映画としては普通におもしろい、という感想を置いたうえで早速話していこう。
<歴史というテーマ>
今回のアナ雪2では、
過去の過ちにどう向き合うか、
ということが大きなテーマだった。
その過去とは、アナとエルサの国、アレンデールが、かつての近隣国、
アートハランを侵略しようと攻撃を仕掛けたということである。
エルサの氷の力を使って、その事実を知ったアナは、その解決のために行動にでる。
<解決策としてのダム>
アナは、アレンデールが侵略のために、アートハランに設置したダムを壊すことを決意する。
それは、ダムの決壊によってアレンデールが崩壊しても構わないという上での選択だった。
森の精霊を利用して、破壊されたダムからは大量の水があふれ出る。
<すべてを救うエルサ>
だが、アレンデールに押し寄せた波は、水の精霊によってかけつけたエルサによって食い止められる。
その後、エルサは自分のいるべき場所として、アートハランを選択し、
アートハランで生きていくことを決心する。
<気になった点としての「責任」>
僕がこの中で気になった点は、アナとエルサの「祖父」への淡白な態度だ。
アレンデールがアートハランを攻撃するように指示したのは、
当時アレンデールを治めていた、アナとエルサの祖父だ。
しかし、アナとエルサは、自分たちの祖父がその過ちを犯したことに対して、感情が揺さぶられることはない。
さらにいえば、かつての国王が、アートハランを裏切ったことを意識していないのだ。
まるで
どこかの全く関係ない悪者が、悪いことしてたの見つけたよ!
とでも言わんばかりだ。
それは、「裏切ったのはアレンデールだった」という、アートハランへの報告からもわかるだろう。
「私たち」という主語が、セリフや感覚から抜けているのだ。
そうここには僕から見たときに、決定的に欠けている、と感じるものがある。
それは「謝罪」だ。
そもそも歴史の過ちを償う際に「謝罪」が必要かどうか、
ということもまた一つの論点となるだろう。
ただここでは、僕の感じた疑問点としての考えを述べているので、
歴史の過ちに対する「謝罪」は必要である
という前提に僕が立っていることを踏まえたうえで、
読み進めてもらえるとありがたい。
<「謝罪」の不在と押し付けた贖罪>
さて、話を続けよう。
アナとエルサはアレンデールがアートハランに対して、
侵略を仕掛けたことに一切「謝罪」の言葉を口にしない。
もちろん、自分たちの祖父が攻撃をしかけた、なんてことは尚更伝えない。
その「謝罪」がないまま、急にダムを怖し、急にアレンハートに居続けるのだ。
つまり、この流れを整理すると
問題の構築(過去の侵略のためのダム建設)→侵略→問題の撤去(自ら建設したダムの破壊)→和解
となっている。
これだと、勝手に邪魔なものをつくって、それを撤去さえすれば、許されるという行為になっている。
これは僕から見たとき、加害者側が勝手に罪を償ったように見えた。
ダム壊したから和解しよ!
という過去の贖罪をアートハランに押し付けているように感じた。
この過程の中でエルサたちがアレンデールの王族として、謝罪を行うシーンは描写されない。
(僕の記憶が正しければ)「本当にごめんなさい」と、アートハランの人々に一言を添えることすらなかったように思える。
繰り返しになるが、ここには一貫して、
自分たちの歴史
という主語が抜け落ちている気がする。
エルサたちの態度は、どこかの悪者が行った悪事を正しに来る、ヒーローのような態度なのだ。

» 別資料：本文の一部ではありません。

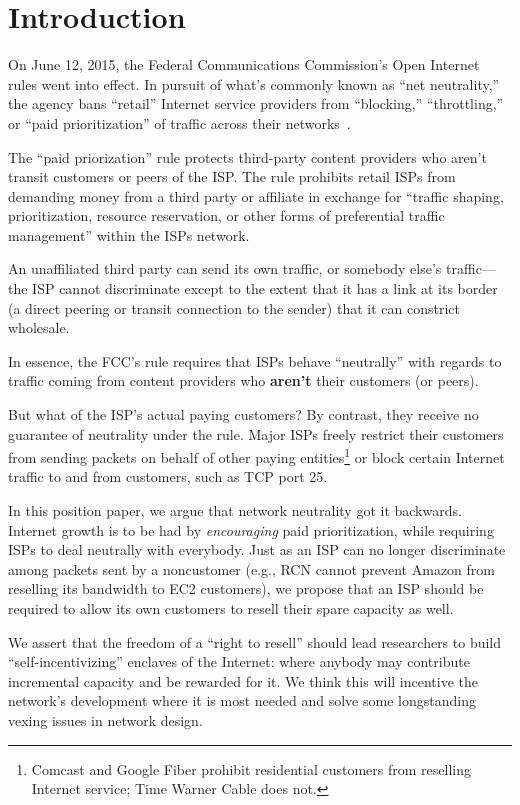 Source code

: \section{Introduction}

\label{sec:intro}

On June 12, 2015, the Federal Communications Commission's Open
Internet rules went into effect. In pursuit of what's commonly known
as ``net neutrality,'' the agency bans ``retail'' Internet service
providers from ``blocking,'' ``throttling,'' or ``paid
prioritization'' of traffic across their networks~\cite{openinternet}.

The ``paid priorization'' rule protects third-party
content providers who aren't transit customers or peers of the
ISP. The rule prohibits retail ISPs from demanding money from a third
party or affiliate in exchange for ``traffic shaping, prioritization,
resource reservation, or other forms of preferential traffic
management'' within the ISPs network.

An unaffiliated third party can send its own traffic, or somebody
else's traffic---the ISP cannot discriminate except to the extent that
it has a link at its border (a direct peering or transit connection to
the sender) that it can constrict wholesale.

In essence, the FCC's rule requires that ISPs behave ``neutrally''
with regards to traffic coming from content providers who
\textbf{aren't} their customers (or peers).

But what of the ISP's actual paying customers? By contrast, they
receive no guarantee of neutrality under the rule. Major ISPs freely
restrict their customers from sending packets on behalf of other
paying entities\footnote{Comcast and Google Fiber prohibit residential
  customers from reselling Internet service; Time Warner Cable does
  not.} or block certain Internet traffic to and from
customers, such as TCP port 25.

In this position paper, we argue that network neutrality got it
backwards. Internet growth is to be had by \emph{encouraging} paid
prioritization, while requiring ISPs to deal neutrally with
everybody. Just as an ISP can no longer discriminate among packets
sent by a noncustomer (e.g., RCN cannot prevent Amazon from reselling
its bandwidth to EC2 customers), we propose that an ISP should be
required to allow its own customers to resell their spare capacity as
well.

We assert that the freedom of a ``right to resell'' should lead
researchers to build ``self-incentivizing'' enclaves of the Internet:
where anybody may contribute incremental capacity and be rewarded for
it. We think this will incentive the network's development where it is
most needed and solve some longstanding vexing issues in network
design.

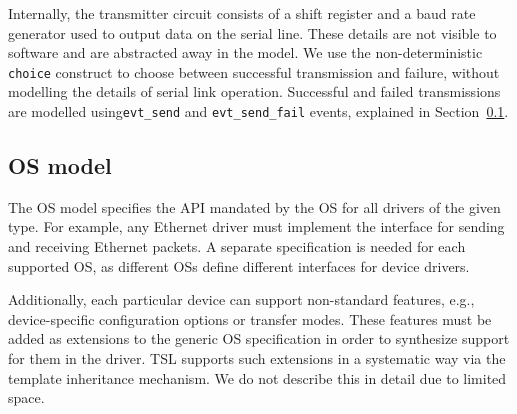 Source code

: \documentclass{book}
\newcommand{\tsl}{TSL\xspace}
\theoremstyle{definition}
\newcommand{\src}[1]{\texttt{\small #1}}
\begin{document}
Internally, the transmitter circuit consists of a shift register and a baud rate generator used to output data on the serial line.  These details are not visible to software and are abstracted away in the model.  We use the non-deterministic \src{choice} construct to choose between successful transmission and failure, without modelling the details of serial link operation.  Successful and failed transmissions are modelled using\src{evt\_send} and \src{evt\_send\_fail} events, explained in Section~\ref{s:os}.

%

\subsection{OS model}\label{s:os}

The OS model specifies the API mandated by the OS for all drivers of the given type.  For example, any Ethernet driver must implement the interface for sending and receiving Ethernet packets.  A separate specification is needed for each supported OS, as different OSs define different interfaces for device drivers.


Additionally, each particular device can support non-standard features, e.g., device-specific configuration options or transfer modes.  These features must be added as extensions to the generic OS specification in order to synthesize support for them in the driver.  \tsl supports such extensions in a systematic way via the template inheritance mechanism.  We do not describe this in detail due to limited space.
\end{document}
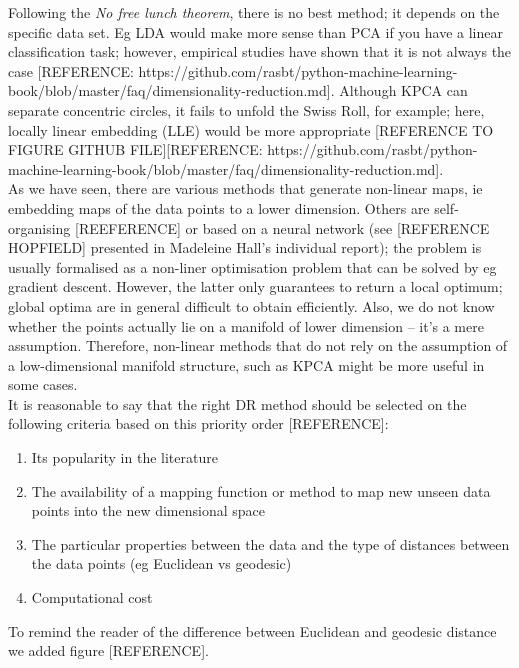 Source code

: \documentclass[journal, a4paper]{IEEEtran}
\begin{document}
Following the \textit{No free lunch theorem}, there is no best method; it depends on the specific data set.
Eg LDA would make more sense than PCA if you have a linear classification task; however, empirical studies have shown that it is not always the case [REFERENCE: https://github.com/rasbt/python-machine-learning-book/blob/master/faq/dimensionality-reduction.md]. Although KPCA can separate concentric circles, it fails to unfold the Swiss Roll, for example; here, locally linear embedding (LLE) would be more appropriate [REFERENCE TO FIGURE GITHUB FILE][REFERENCE: https://github.com/rasbt/python-machine-learning-book/blob/master/faq/dimensionality-reduction.md]. \\
As we have seen, there are various methods that generate non-linear maps, ie embedding maps of the data points to a lower dimension. Others are self-organising [REEFERENCE] or based on a neural network (see [REFERENCE HOPFIELD] presented in Madeleine Hall's individual report); the problem is usually formalised as a non-liner optimisation problem that can be solved by eg gradient descent. However, the latter only guarantees to return a local optimum; global optima are in general difficult to obtain efficiently. Also, we do not know whether the points actually lie on a manifold of lower dimension -- it's a mere assumption.
Therefore, non-linear methods that do not rely on the assumption of a low-dimensional manifold structure, such as KPCA might be more useful in some cases. 
\\
It is reasonable to say that the right DR method should be selected on the following criteria based on this priority order [REFERENCE]:
\begin{enumerate}
\item Its popularity in the literature
\item The availability of a mapping function or method to map new unseen data points into the new dimensional space
\item The particular properties between the data and the type of distances between the data points (eg Euclidean vs geodesic)
\item Computational cost
\end{enumerate}


To remind the reader of the difference between Euclidean and geodesic distance we added figure [REFERENCE].
\\
\end{document}
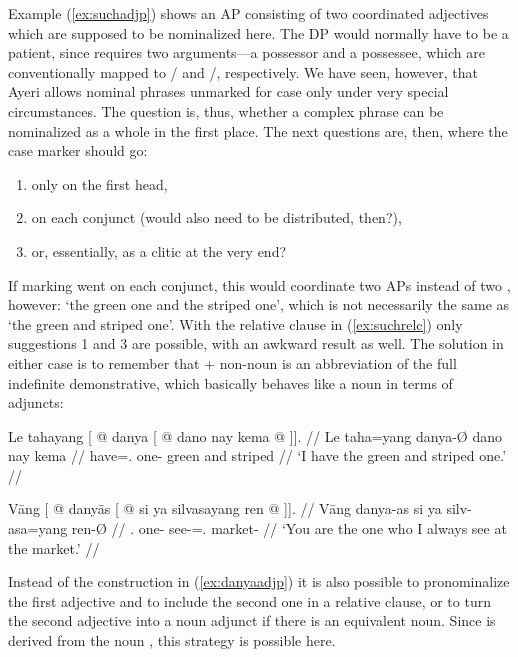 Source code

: Example (\ref{ex:suchadjp}) shows an AP consisting of two coordinated 
adjectives which are supposed to be nominalized here. The DP would normally 
have to be a patient, since  requires two 
arguments---a possessor and a possessee, which are conventionally mapped to 
\Sbj{}/\Aarg{} and \Obj{}/\Parg{}, respectively. We have seen, however, that 
Ayeri allows nominal phrases unmarked for case only under very special 
circumstances. The question is, thus, whether a complex phrase can be 
nominalized as a whole in the first place. The next questions are, then, where 
the case marker should go:

\begin{enumerate}[noitemsep]
	\item only on the first head,
	\item on each conjunct (would  also need to be 
		distributed, then?),
	\item or, essentially, as a clitic at the very end?
\end{enumerate}

\noindent If marking went on each conjunct, this would coordinate two APs 
instead of two , however: `the green one and the striped one', which
is not necessarily the same as `the green and striped one'. With the relative
clause in (\ref{ex:suchrelc}) only suggestions 1 and 3 are possible, with an
awkward result as well. The solution in either case is to remember that 
 + non-noun is an abbreviation of the full indefinite 
demonstrative, which basically behaves like a noun in terms of adjuncts:

\pex
\a\label{ex:danyaadjp}\begingl
	\gla Le tahayang {\normalfont [} @ danya {\normalfont 
		[} @ dano nay kema @ {\normalfont]]}. //
	\glb Le taha=yang {} danya-Ø {} dano nay kema {} //
	\glc \PatTI{} have=\Fsg{}.\Aarg{} {} one-\Top{} {} green and striped {} //
	\glft `I have the green and striped one.' //
\endgl

\a\begingl
	\gla Vāng {\normalfont [} @ danyās {\normalfont[} 
		@ si ya silvasayang ren @ {\normalfont ]]}. //
	\glb Vāng {} danya-as {} si ya silv-asa=yang ren-Ø {} //
	\glc \Second.\Aarg{} {} one-\Parg{} {} \Rel{} \LocT{} 
		see-\Hab{}=\Fsg{}.\Aarg{} market-\Top{} {} //
	\glft `You are the one who I always see at the market.' //
\endgl
\xe

Instead of the construction in (\ref{ex:danyaadjp}) it is also possible to
pronominalize the first adjective and to include the second one in a relative 
clause, or to turn the second adjective into a noun adjunct if there is an
equivalent noun. Since  is derived from the noun
, this strategy is possible here.

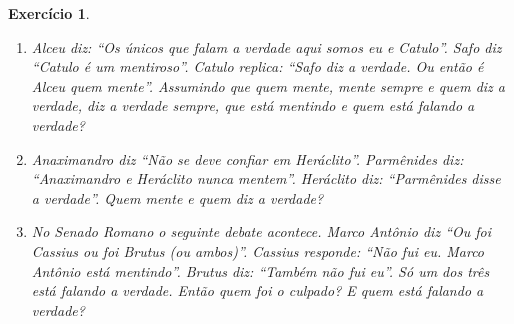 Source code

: \documentclass[a4paper,10pt]{article}
\newtheorem{exrcc}{Exercício}[subsection] %
\begin{document}
\begin{exrcc}
\begin{enumerate}
que o aprendizado é mais importante que a nota, mas ontem passou o dia todo fazendo um
exercício para nota extra que ela já sabia fazer e que não ia acrescentar em nada ao
que ela já sabia!''. A pessoa tem razão no seu juízo sobre Fulana?
\item Alceu diz: ``Os únicos que falam a verdade aqui somos eu e Catulo''. Safo diz
``Catulo é um mentiroso''. Catulo replica: ``Safo diz a verdade. Ou então é Alceu quem
mente''. Assumindo que quem mente, mente sempre e quem diz a verdade, diz a verdade
sempre, que está mentindo e quem está falando a verdade?
\item Anaximandro diz ``Não se deve confiar em Heráclito''. Parmênides diz:
``Anaximandro e Heráclito nunca mentem''. Heráclito diz: ``Parmênides disse a
verdade''. Quem mente e quem diz a verdade?
\item No Senado Romano o seguinte debate acontece. Marco Antônio diz ``Ou foi Cassius ou
foi Brutus (ou ambos)''. Cassius responde: ``Não fui eu. Marco Antônio está mentindo''.
Brutus diz: ``Também não fui eu''. Só um dos três está falando a verdade. Então quem
foi o culpado? E quem está falando a verdade?
\end{enumerate}

\end{exrcc}
\end{document}
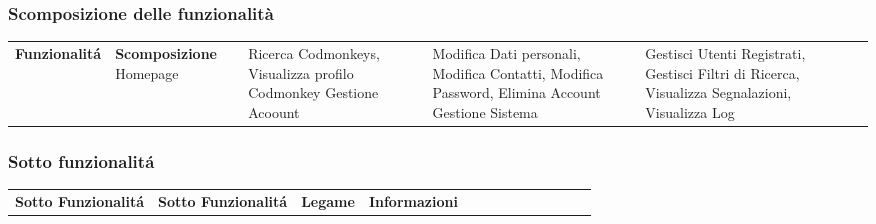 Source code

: \subsubsection{\Large Scomposizione delle funzionalità}

\phantom{M}%

\begin{center}




    \begin{tabularx}
        {\textwidth} {|X|X|}
        \hline  {}
        \n      {}
        \large \textbf{Funzionalitá} & \centering\large\textbf{Scomposizione}
        \n      Homepage             & Ricerca Codmonkeys, Visualizza profilo Codmonkey
        \n      Gestione Acoount     & Modifica Dati personali, Modifica Contatti, Modifica Password, Elimina Account
        \n      Gestione Sistema     & Gestisci Utenti Registrati, Gestisci Filtri di Ricerca, Visualizza Segnalazioni, Visualizza Log
        \n
    \end{tabularx}\label{tab:monkeytable:problema:tabellaScomposizioneDelleFunzionalita}


    \phantom{M}%


    \subsubsection{\Large Sotto funzionalitá}



    \begin{tabularx}
        {\textwidth}{|X|X|X|X|}
        \hline  {}
        \n{}
        \large \textbf{Sotto Funzionalitá} & \textbf{Sotto Funzionalitá} & \centering\large\textbf{Legame} & \centering\large\textbf{Informazioni}
        \n                                 &                             &                                 &
        \n                                 &                             &                                 &
        \n
    \end{tabularx}


\end{center}
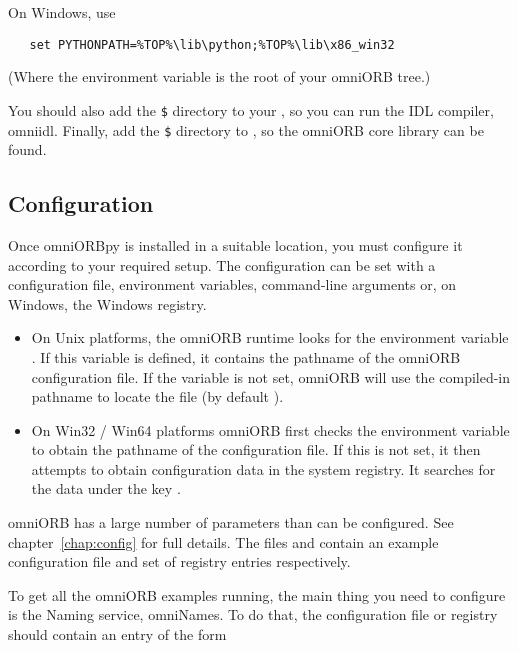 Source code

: \documentclass[11pt,oneside,a4paper]{book}
\begin{document}
On Windows, use

\begin{verbatim}
   set PYTHONPATH=%TOP%\lib\python;%TOP%\lib\x86_win32
\end{verbatim}

(Where the  environment variable is the root of your
omniORB tree.)

You should also add the \texttt{\$} directory
to your , so you can run the IDL compiler, omniidl.
Finally, add the \texttt{\$} directory to
, so the omniORB core library can be found.


\subsection{Configuration}

Once omniORBpy is installed in a suitable location, you must configure
it according to your required setup. The configuration can be set with
a configuration file, environment variables, command-line arguments
or, on Windows, the Windows registry.

\begin{itemize}

\item On Unix platforms, the omniORB runtime looks for the environment
  variable . If this variable is defined, it
  contains the pathname of the omniORB configuration file. If the
  variable is not set, omniORB will use the compiled-in pathname to
  locate the file (by default ).

\item On Win32 / Win64 platforms omniORB first checks the environment
  variable  to obtain the pathname of the
  configuration file. If this is not set, it then attempts to obtain
  configuration data in the system registry. It searches for the data
  under the key .

\end{itemize}

omniORB has a large number of parameters than can be configured. See
chapter~\ref{chap:config} for full details. The files
 and  contain an example
configuration file and set of registry entries respectively.

To get all the omniORB examples running, the main thing you need to
configure is the Naming service, omniNames. To do that, the
configuration file or registry should contain an entry of the form
\end{document}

(親愛なる隣人という言葉が浮かんだが、そっとしまった笑)
これは同時に罪の被害者となったアートハランの人々の立場を軽視している。
それはアートハランの人々が、どのように過去の歴史や今の贖罪を受け止めるのか、
という反応の描写があまりないということだ。
アートハランの人々が何をどう感じたか、ということが抜け落ちることは、
彼(女)らの主体性を奪うことになりかねない
と僕は考える。
では、「謝罪」が抜け落ちたままの、
この歴史に対する行動は全くもってナンセンスだったのだろうか?
僕の答えはYes→Noに変化してきている。
<罰ではなく行動を>
「謝罪」は行わないものの、
今できることをする、
という信念に基づき過去の過ちを振り払おうと、ダムを壊す決意をしたアナの行動は素晴らしい。
そして同時にそれは、自分たちの母国、アレンデールの崩壊を覚悟したものでもあった。
過去の償いのために、現在において代償を払うことを覚悟し、アナは行動した。
しかし、実際にはパワーアップしたエルサによりアレンデールは救われる。
つまりここには、過去の過ちにより罰を被る、という構図が否定されているのだ。
最初はこの展開に疑問を抱いた。
そんなにうまくいっていいのか、これでは加害者側が、一人勝ちをしているのではないか、と。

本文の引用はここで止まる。